Work instructions: Take the data that follows and return it exactly.

----- Data for this exercise

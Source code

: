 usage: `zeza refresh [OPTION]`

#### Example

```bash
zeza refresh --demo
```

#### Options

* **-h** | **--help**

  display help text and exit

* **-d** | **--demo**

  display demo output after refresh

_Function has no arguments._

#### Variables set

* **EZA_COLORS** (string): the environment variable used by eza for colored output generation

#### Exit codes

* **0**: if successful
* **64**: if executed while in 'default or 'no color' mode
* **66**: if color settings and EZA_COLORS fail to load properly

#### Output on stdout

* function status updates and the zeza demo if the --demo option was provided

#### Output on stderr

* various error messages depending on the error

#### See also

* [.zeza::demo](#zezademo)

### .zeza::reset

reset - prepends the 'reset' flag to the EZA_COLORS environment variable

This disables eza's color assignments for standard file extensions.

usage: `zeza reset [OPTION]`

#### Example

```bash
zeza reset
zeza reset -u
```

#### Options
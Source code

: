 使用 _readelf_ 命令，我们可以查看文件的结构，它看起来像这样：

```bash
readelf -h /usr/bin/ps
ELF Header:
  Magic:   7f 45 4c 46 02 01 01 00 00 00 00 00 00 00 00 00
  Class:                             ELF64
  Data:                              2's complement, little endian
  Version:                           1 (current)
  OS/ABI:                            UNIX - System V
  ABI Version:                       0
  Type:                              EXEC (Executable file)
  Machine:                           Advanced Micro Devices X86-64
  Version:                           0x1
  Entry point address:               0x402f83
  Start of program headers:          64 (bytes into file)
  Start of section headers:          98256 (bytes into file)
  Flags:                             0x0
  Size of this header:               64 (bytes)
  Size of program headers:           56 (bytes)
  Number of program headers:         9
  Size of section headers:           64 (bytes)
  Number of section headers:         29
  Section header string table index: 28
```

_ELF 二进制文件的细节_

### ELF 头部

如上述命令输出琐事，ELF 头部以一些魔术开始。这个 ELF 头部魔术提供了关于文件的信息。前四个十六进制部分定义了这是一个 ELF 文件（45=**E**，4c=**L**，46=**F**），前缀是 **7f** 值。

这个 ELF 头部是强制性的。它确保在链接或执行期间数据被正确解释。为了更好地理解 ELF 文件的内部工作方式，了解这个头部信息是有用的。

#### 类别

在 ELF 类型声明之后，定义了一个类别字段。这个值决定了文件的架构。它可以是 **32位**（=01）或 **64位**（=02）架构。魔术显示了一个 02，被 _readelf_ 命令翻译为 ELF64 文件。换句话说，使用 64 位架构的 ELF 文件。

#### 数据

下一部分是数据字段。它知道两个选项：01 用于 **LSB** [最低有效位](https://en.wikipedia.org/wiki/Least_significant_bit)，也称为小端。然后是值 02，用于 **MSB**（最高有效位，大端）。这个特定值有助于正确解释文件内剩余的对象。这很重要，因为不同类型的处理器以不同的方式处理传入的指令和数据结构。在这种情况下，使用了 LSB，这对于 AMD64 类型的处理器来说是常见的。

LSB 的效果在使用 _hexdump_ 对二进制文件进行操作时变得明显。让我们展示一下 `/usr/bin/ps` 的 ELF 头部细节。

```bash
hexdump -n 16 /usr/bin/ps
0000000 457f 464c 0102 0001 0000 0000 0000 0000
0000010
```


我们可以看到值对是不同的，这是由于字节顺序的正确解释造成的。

----------

Task output:
Source code

: usage: `zeza refresh [OPTION]`

#### Example

```bash
zeza refresh --demo
```

#### Options

* **-h** | **--help**

  display help text and exit

* **-d** | **--demo**

  display demo output after refresh

_Function has no arguments._

#### Variables set

* **EZA_COLORS** (string): the environment variable used by eza for colored output generation

#### Exit codes

* **0**: if successful
* **64**: if executed while in 'default or 'no color' mode
* **66**: if color settings and EZA_COLORS fail to load properly

#### Output on stdout

* function status updates and the zeza demo if the --demo option was provided

#### Output on stderr

* various error messages depending on the error

#### See also

* [.zeza::demo](#zezademo)

### .zeza::reset

reset - prepends the 'reset' flag to the EZA_COLORS environment variable

This disables eza's color assignments for standard file extensions.

usage: `zeza reset [OPTION]`

#### Example

```bash
zeza reset
zeza reset -u
```

#### Options
Source code

: 使用 _readelf_ 命令，我们可以查看文件的结构，它看起来像这样：

```bash
readelf -h /usr/bin/ps
ELF Header:
  Magic:   7f 45 4c 46 02 01 01 00 00 00 00 00 00 00 00 00
  Class:                             ELF64
  Data:                              2's complement, little endian
  Version:                           1 (current)
  OS/ABI:                            UNIX - System V
  ABI Version:                       0
  Type:                              EXEC (Executable file)
  Machine:                           Advanced Micro Devices X86-64
  Version:                           0x1
  Entry point address:               0x402f83
  Start of program headers:          64 (bytes into file)
  Start of section headers:          98256 (bytes into file)
  Flags:                             0x0
  Size of this header:               64 (bytes)
  Size of program headers:           56 (bytes)
  Number of program headers:         9
  Size of section headers:           64 (bytes)
  Number of section headers:         29
  Section header string table index: 28
```

_ELF 二进制文件的细节_

### ELF 头部

如上述命令输出琐事，ELF 头部以一些魔术开始。这个 ELF 头部魔术提供了关于文件的信息。前四个十六进制部分定义了这是一个 ELF 文件（45=**E**，4c=**L**，46=**F**），前缀是 **7f** 值。

这个 ELF 头部是强制性的。它确保在链接或执行期间数据被正确解释。为了更好地理解 ELF 文件的内部工作方式，了解这个头部信息是有用的。

#### 类别

在 ELF 类型声明之后，定义了一个类别字段。这个值决定了文件的架构。它可以是 **32位**（=01）或 **64位**（=02）架构。魔术显示了一个 02，被 _readelf_ 命令翻译为 ELF64 文件。换句话说，使用 64 位架构的 ELF 文件。

#### 数据

下一部分是数据字段。它知道两个选项：01 用于 **LSB** [最低有效位](https://en.wikipedia.org/wiki/Least_significant_bit)，也称为小端。然后是值 02，用于 **MSB**（最高有效位，大端）。这个特定值有助于正确解释文件内剩余的对象。这很重要，因为不同类型的处理器以不同的方式处理传入的指令和数据结构。在这种情况下，使用了 LSB，这对于 AMD64 类型的处理器来说是常见的。

LSB 的效果在使用 _hexdump_ 对二进制文件进行操作时变得明显。让我们展示一下 `/usr/bin/ps` 的 ELF 头部细节。

```bash
hexdump -n 16 /usr/bin/ps
0000000 457f 464c 0102 0001 0000 0000 0000 0000
0000010
```


我们可以看到值对是不同的，这是由于字节顺序的正确解释造成的。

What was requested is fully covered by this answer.